Department of Medical Ultrasound, The Second Affiliated Hospital of Anhui Medical University, Hefei, Anhui, China (mainland).
Med Sci Monit. 2021 Sep 23;27:e931957. doi: 10.12659/MSM.931957.
Computer-aided diagnosis (CAD) systems have attracted extensive attention owing to their performance in the field of image diagnosis and are rapidly becoming a promising auxiliary tool in medical imaging tasks. These systems can quantitatively evaluate complex medical imaging features and achieve efficient and high-diagnostic accuracy. Deep learning is a representation learning method. As a major branch of artificial intelligence technology, it can directly process original image data by simulating the structure of the human brain neural network, thus independently completing the task of image recognition. S-Detect is a novel and interactive CAD system based on a deep learning algorithm, which has been integrated into ultrasound equipment and can help radiologists identify benign and malignant nodules, reduce physician workload, and optimize the ultrasound clinical workflow. S-Detect is becoming one of the most commonly used CAD systems for ultrasound evaluation of breast and thyroid nodules. In this review, we describe the S-Detect workflow and outline its application in breast and thyroid nodule detection. Finally, we discuss the difficulties and challenges faced by S-Detect as a precision medical tool in clinical practice and its prospects.

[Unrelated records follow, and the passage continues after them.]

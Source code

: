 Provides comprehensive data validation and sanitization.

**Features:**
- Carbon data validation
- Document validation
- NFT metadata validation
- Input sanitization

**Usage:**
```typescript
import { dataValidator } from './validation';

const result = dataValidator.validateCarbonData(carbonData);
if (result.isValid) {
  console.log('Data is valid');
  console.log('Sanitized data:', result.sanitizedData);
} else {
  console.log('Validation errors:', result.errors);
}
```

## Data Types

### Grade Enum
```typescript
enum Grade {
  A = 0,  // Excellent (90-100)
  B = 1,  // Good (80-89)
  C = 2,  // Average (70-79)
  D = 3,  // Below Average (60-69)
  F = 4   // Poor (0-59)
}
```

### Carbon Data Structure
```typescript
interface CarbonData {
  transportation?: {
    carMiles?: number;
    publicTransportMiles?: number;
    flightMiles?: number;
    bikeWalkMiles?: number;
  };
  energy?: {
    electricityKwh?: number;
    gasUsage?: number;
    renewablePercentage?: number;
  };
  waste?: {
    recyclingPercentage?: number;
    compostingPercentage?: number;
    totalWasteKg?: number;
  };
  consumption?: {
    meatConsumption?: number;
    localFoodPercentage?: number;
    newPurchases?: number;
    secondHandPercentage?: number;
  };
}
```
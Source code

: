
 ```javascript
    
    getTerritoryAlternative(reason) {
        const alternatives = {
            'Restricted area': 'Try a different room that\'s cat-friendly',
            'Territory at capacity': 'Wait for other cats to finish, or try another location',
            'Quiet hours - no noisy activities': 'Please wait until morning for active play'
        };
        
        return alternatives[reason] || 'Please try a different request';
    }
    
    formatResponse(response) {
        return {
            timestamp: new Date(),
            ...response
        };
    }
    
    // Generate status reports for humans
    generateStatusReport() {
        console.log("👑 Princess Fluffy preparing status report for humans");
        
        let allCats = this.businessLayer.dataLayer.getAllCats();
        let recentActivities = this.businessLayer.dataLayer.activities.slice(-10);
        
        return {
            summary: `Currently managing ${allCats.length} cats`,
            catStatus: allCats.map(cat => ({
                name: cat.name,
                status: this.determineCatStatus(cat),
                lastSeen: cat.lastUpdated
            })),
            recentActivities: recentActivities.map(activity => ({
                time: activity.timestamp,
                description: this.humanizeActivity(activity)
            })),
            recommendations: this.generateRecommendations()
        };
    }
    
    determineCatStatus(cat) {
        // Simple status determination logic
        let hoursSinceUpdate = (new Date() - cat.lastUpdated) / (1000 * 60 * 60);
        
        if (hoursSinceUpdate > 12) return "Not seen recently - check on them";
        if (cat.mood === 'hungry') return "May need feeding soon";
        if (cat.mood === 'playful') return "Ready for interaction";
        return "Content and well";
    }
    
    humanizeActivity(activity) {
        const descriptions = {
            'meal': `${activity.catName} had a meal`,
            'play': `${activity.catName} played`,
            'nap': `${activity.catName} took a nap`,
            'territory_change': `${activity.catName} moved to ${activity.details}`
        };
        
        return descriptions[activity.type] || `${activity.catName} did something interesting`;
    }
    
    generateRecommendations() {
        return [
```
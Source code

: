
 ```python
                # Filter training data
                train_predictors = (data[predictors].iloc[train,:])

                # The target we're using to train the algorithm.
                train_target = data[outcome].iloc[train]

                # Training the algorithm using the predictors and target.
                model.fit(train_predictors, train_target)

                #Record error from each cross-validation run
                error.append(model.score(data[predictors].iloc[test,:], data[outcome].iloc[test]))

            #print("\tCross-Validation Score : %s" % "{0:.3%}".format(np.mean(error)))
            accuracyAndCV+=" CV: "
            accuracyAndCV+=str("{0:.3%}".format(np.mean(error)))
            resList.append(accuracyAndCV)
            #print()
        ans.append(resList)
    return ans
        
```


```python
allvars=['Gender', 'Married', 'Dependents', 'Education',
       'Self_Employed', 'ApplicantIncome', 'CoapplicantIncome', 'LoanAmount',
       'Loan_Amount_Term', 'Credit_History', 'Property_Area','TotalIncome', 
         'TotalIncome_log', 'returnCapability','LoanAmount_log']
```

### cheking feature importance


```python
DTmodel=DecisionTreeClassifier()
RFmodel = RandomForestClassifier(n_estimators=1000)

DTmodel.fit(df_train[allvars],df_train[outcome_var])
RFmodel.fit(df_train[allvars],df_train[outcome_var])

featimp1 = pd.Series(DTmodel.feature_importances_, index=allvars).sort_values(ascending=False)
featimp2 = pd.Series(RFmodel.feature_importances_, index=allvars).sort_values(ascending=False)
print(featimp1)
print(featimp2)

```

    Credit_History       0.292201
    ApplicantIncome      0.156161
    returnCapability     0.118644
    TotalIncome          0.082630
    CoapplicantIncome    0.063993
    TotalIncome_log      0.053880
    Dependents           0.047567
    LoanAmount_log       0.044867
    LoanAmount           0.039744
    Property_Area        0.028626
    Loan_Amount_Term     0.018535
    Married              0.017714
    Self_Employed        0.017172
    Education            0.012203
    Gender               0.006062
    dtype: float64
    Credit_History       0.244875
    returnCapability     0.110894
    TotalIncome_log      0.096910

计算机辅助诊断(CAD)系统在图像诊断领域表现出色,引起了广泛关注,并且正在迅速成为医学影像任务中一种很有前途的辅助工具。这些系统可以定量评估复杂的医学影像特征,并实现高效和高诊断准确性。深度学习是一种表示学习方法。作为人工智能技术的一个主要分支,它可以通过模拟人脑神经网络的结构,直接处理原始图像数据,从而独立完成图像识别任务。S-Detect 是一种基于深度学习算法的新型交互式 CAD 系统,已集成到超声设备中,可以帮助放射科医生识别良性和恶性结节,减少医生工作量,并优化超声临床工作流程。S-Detect 已成为用于评估乳腺和甲状腺结节的最常用的 CAD 系统之一。在本文中,我们描述了 S-Detect 的工作流程,并概述了其在乳腺和甲状腺结节检测中的应用。最后,我们讨论了 S-Detect 作为一种精准医疗工具在临床实践中面临的困难和挑战及其前景。